◆ Assigned task: Go through the material below and tally every line with the string "очереди". Reply with the number only.

◆ Data shown:
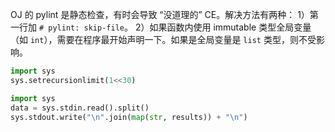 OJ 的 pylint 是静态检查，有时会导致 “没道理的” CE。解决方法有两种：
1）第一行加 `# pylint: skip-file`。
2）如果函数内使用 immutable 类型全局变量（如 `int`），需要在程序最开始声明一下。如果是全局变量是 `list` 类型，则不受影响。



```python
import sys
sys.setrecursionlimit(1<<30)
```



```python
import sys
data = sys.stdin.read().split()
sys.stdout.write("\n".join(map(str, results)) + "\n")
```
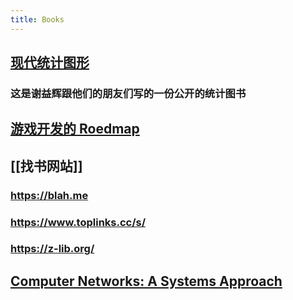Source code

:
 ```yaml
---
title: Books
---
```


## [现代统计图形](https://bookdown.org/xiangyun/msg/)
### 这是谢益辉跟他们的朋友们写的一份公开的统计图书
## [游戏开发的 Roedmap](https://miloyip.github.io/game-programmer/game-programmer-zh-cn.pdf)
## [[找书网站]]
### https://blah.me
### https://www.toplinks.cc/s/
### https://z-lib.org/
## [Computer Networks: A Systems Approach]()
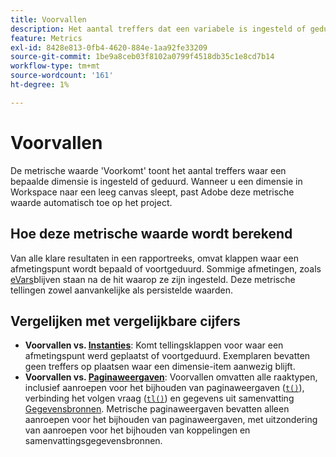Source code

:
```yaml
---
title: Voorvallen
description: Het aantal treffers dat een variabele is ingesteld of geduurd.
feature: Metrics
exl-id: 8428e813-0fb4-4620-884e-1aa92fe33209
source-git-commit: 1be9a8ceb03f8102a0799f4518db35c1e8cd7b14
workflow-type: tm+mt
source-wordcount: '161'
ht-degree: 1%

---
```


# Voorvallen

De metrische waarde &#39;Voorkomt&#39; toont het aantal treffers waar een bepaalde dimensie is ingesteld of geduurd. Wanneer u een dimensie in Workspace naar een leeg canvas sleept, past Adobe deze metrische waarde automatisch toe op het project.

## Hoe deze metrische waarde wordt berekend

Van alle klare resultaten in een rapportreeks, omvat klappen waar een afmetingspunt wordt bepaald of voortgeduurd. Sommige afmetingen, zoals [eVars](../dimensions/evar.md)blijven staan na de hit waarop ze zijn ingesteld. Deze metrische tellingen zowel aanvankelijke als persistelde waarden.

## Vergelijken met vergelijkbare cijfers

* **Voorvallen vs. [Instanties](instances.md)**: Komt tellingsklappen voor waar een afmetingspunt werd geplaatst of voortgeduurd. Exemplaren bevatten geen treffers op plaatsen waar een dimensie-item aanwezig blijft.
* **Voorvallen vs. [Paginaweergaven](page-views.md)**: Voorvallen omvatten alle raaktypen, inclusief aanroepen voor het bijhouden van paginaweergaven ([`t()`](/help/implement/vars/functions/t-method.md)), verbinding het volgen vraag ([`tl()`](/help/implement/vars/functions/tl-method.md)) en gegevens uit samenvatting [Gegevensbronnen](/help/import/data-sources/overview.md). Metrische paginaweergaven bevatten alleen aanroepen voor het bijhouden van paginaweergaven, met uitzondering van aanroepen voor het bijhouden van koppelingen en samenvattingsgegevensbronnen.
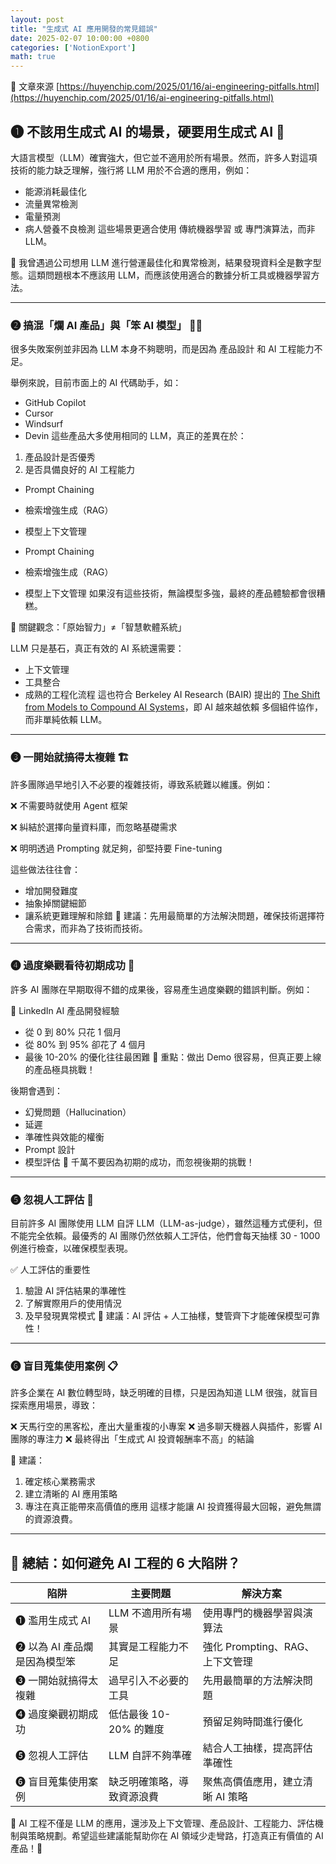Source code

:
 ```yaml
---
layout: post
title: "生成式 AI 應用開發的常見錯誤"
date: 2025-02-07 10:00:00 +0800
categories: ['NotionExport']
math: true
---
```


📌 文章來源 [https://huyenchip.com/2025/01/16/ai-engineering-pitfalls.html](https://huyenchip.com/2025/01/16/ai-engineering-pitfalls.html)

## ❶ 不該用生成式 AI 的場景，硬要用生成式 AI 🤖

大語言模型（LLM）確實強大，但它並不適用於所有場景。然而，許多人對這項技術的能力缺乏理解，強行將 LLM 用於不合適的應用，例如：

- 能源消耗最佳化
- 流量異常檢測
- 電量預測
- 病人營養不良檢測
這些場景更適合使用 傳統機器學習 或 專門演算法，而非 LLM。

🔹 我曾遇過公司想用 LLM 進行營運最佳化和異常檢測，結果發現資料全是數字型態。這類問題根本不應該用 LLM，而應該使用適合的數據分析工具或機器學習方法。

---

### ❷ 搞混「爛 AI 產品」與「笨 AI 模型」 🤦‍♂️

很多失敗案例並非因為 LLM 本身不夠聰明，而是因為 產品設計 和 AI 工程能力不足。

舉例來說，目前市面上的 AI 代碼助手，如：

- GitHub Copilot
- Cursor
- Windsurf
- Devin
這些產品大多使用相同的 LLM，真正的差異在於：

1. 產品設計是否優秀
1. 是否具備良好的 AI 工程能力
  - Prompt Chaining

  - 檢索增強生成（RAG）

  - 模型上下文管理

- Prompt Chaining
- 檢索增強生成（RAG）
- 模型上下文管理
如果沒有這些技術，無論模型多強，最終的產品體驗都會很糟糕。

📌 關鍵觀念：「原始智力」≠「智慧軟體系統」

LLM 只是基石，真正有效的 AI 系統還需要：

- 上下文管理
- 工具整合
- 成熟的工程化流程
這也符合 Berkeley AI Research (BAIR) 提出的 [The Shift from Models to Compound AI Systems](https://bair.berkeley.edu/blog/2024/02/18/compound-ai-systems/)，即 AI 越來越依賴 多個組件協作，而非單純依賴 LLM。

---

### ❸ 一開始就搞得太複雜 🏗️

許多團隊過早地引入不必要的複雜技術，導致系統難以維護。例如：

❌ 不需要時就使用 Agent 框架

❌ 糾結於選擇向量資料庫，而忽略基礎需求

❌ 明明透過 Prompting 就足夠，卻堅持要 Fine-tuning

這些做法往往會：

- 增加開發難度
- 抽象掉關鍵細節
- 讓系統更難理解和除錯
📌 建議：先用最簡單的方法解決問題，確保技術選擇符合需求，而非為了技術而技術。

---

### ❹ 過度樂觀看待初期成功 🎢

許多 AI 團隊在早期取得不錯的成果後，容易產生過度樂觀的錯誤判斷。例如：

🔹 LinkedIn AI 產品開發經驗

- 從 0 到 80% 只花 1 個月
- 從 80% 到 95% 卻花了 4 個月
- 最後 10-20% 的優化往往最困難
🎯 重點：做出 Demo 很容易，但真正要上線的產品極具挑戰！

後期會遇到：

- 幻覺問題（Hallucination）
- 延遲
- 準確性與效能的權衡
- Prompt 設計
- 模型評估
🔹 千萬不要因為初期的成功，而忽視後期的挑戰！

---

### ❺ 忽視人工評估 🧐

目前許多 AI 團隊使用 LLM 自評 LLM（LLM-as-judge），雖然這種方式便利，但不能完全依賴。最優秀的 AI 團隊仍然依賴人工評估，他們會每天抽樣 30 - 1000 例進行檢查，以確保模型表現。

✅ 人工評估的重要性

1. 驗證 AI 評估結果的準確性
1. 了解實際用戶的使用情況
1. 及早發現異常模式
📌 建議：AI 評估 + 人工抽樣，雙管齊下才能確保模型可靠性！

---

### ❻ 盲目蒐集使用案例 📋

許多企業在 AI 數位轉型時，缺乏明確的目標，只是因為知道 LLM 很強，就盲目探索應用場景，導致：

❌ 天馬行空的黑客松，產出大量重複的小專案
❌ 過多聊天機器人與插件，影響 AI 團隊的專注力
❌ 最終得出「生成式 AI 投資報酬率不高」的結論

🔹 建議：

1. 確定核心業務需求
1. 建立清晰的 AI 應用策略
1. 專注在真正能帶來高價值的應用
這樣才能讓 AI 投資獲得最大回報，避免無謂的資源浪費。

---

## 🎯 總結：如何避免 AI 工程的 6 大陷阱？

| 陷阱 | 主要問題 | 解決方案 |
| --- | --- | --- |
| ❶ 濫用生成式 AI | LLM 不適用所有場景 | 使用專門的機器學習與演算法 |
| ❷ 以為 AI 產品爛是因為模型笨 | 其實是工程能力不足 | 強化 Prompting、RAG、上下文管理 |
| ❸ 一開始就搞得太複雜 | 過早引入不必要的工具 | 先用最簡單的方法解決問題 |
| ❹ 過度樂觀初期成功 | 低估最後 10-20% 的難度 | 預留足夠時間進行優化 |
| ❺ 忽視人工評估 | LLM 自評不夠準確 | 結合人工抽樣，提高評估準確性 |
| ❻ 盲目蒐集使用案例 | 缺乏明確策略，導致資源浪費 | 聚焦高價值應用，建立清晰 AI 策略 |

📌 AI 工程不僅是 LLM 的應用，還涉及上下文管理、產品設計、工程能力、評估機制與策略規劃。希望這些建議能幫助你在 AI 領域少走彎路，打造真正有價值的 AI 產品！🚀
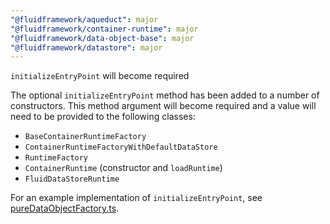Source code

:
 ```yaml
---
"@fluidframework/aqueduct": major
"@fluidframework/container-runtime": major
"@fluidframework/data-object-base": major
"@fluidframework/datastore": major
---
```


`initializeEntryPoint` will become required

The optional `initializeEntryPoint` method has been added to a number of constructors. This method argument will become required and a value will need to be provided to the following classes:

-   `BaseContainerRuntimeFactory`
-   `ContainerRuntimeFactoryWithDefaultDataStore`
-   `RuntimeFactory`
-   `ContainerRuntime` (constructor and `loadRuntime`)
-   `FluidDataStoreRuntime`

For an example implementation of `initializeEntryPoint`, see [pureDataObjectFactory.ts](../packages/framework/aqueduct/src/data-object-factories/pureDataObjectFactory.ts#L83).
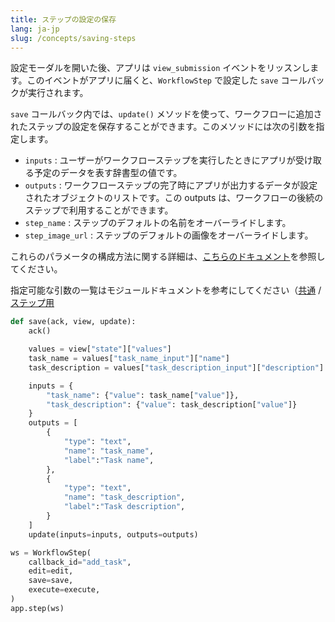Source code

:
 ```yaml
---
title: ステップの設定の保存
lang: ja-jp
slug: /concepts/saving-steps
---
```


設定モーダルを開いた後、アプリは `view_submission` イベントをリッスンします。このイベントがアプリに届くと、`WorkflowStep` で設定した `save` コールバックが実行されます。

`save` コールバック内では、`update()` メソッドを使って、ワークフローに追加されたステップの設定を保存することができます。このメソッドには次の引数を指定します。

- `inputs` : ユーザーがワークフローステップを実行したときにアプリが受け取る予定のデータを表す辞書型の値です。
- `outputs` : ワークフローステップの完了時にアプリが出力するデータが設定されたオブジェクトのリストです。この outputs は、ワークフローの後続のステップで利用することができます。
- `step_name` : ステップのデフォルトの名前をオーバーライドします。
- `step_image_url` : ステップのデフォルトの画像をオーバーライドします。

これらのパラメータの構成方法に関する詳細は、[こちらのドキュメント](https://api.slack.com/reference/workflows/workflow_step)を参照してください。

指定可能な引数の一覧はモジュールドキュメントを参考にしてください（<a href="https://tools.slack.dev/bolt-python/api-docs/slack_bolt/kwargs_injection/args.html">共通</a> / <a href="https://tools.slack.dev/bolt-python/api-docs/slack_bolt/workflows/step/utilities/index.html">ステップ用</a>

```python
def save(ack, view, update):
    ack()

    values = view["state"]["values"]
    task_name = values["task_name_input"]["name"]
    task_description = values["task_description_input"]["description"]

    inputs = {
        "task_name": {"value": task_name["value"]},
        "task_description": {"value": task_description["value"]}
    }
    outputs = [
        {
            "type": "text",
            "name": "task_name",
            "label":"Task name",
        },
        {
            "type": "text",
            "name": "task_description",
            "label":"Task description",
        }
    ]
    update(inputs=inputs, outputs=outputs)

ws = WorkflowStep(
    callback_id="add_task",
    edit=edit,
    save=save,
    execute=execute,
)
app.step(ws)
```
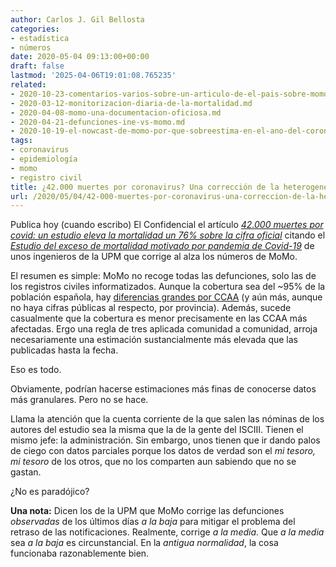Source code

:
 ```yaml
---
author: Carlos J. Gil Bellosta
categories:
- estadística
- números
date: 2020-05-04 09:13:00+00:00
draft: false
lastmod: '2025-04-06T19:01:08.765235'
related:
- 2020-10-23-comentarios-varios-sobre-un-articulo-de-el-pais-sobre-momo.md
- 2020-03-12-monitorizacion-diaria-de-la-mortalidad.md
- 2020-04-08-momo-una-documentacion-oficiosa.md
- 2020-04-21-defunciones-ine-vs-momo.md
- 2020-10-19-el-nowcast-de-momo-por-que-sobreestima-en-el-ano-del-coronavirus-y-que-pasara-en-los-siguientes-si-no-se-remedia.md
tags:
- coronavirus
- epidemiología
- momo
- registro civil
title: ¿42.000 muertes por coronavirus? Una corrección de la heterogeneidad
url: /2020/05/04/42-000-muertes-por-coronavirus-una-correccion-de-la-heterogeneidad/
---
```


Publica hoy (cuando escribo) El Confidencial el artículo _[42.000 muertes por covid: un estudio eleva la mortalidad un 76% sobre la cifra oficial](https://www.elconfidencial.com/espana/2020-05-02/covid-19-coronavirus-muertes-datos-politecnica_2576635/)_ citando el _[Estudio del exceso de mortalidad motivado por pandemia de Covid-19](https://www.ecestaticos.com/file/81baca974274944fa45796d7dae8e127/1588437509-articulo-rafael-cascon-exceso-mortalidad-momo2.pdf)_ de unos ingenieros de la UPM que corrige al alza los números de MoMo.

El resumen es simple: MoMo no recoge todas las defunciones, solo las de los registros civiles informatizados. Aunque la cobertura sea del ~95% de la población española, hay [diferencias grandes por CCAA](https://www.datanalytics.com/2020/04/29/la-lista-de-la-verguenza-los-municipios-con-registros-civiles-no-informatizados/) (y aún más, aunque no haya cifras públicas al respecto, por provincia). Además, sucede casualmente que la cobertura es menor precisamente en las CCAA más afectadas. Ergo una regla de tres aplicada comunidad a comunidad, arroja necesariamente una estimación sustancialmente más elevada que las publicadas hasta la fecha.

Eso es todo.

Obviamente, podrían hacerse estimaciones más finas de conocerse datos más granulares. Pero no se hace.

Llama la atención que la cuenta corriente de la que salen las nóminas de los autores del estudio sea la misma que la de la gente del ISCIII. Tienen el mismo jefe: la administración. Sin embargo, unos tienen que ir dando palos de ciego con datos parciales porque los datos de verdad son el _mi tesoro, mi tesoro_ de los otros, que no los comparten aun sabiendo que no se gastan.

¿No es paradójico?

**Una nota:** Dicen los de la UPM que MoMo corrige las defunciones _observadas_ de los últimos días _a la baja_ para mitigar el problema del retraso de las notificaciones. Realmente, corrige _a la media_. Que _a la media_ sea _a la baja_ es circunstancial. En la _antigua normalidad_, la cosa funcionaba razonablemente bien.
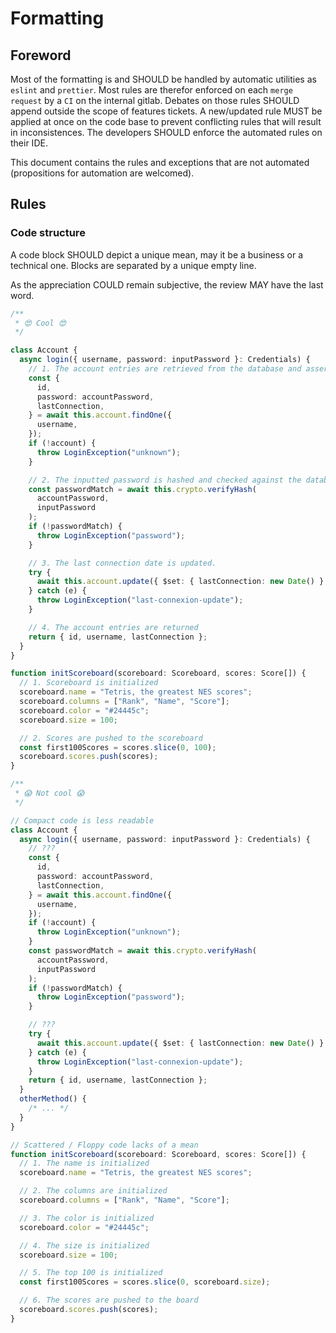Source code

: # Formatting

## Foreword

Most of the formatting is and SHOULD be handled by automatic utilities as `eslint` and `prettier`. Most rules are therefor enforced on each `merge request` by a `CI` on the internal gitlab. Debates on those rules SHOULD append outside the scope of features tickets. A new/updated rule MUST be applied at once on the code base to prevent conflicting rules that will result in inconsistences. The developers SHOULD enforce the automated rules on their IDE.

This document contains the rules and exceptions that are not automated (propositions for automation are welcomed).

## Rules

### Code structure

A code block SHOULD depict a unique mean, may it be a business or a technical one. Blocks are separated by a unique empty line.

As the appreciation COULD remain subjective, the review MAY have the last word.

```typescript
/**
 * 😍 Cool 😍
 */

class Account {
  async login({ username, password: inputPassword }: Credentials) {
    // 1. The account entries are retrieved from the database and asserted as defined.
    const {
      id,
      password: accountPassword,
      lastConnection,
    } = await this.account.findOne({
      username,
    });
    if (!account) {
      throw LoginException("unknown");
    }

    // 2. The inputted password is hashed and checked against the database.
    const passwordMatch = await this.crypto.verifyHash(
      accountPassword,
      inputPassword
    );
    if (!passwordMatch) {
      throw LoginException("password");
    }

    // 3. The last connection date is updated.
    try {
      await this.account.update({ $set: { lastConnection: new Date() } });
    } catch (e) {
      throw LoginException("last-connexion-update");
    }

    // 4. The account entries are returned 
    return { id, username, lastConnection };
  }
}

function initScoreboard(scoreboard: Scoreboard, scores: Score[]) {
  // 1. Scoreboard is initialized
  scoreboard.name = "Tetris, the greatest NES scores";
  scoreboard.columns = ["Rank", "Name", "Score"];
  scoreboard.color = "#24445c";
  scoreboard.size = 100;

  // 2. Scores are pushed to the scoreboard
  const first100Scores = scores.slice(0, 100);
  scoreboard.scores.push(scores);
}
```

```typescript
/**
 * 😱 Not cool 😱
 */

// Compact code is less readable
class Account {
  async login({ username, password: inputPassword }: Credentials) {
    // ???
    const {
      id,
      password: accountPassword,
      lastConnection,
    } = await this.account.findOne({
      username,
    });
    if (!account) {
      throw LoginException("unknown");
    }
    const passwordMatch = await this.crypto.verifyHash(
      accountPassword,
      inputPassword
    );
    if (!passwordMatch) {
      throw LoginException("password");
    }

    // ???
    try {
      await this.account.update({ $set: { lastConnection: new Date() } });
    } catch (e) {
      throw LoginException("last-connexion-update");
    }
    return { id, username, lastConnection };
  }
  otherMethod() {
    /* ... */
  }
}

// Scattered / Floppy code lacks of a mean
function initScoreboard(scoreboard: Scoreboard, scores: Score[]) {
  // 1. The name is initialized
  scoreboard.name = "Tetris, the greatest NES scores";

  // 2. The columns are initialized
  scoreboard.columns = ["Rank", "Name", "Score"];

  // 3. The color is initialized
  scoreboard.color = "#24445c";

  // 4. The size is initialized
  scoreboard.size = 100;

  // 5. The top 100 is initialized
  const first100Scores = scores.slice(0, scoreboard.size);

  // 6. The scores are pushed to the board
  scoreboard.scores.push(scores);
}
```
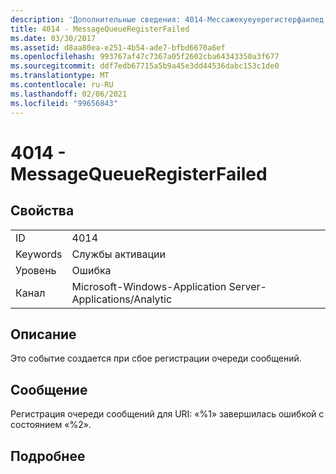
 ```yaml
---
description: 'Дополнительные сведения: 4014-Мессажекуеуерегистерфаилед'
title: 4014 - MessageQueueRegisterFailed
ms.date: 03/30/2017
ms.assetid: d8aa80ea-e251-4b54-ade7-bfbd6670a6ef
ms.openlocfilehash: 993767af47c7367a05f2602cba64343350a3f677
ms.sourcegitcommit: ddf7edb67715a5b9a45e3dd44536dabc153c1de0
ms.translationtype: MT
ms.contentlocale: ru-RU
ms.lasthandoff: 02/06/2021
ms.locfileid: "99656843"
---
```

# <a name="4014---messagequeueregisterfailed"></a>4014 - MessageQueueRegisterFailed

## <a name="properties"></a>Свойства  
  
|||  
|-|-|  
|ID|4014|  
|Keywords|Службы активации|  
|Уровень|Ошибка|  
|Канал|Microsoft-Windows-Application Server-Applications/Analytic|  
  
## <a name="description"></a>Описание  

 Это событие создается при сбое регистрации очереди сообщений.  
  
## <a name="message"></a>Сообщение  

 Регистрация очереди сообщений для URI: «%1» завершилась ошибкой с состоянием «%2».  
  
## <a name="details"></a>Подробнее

◆ Task result: 2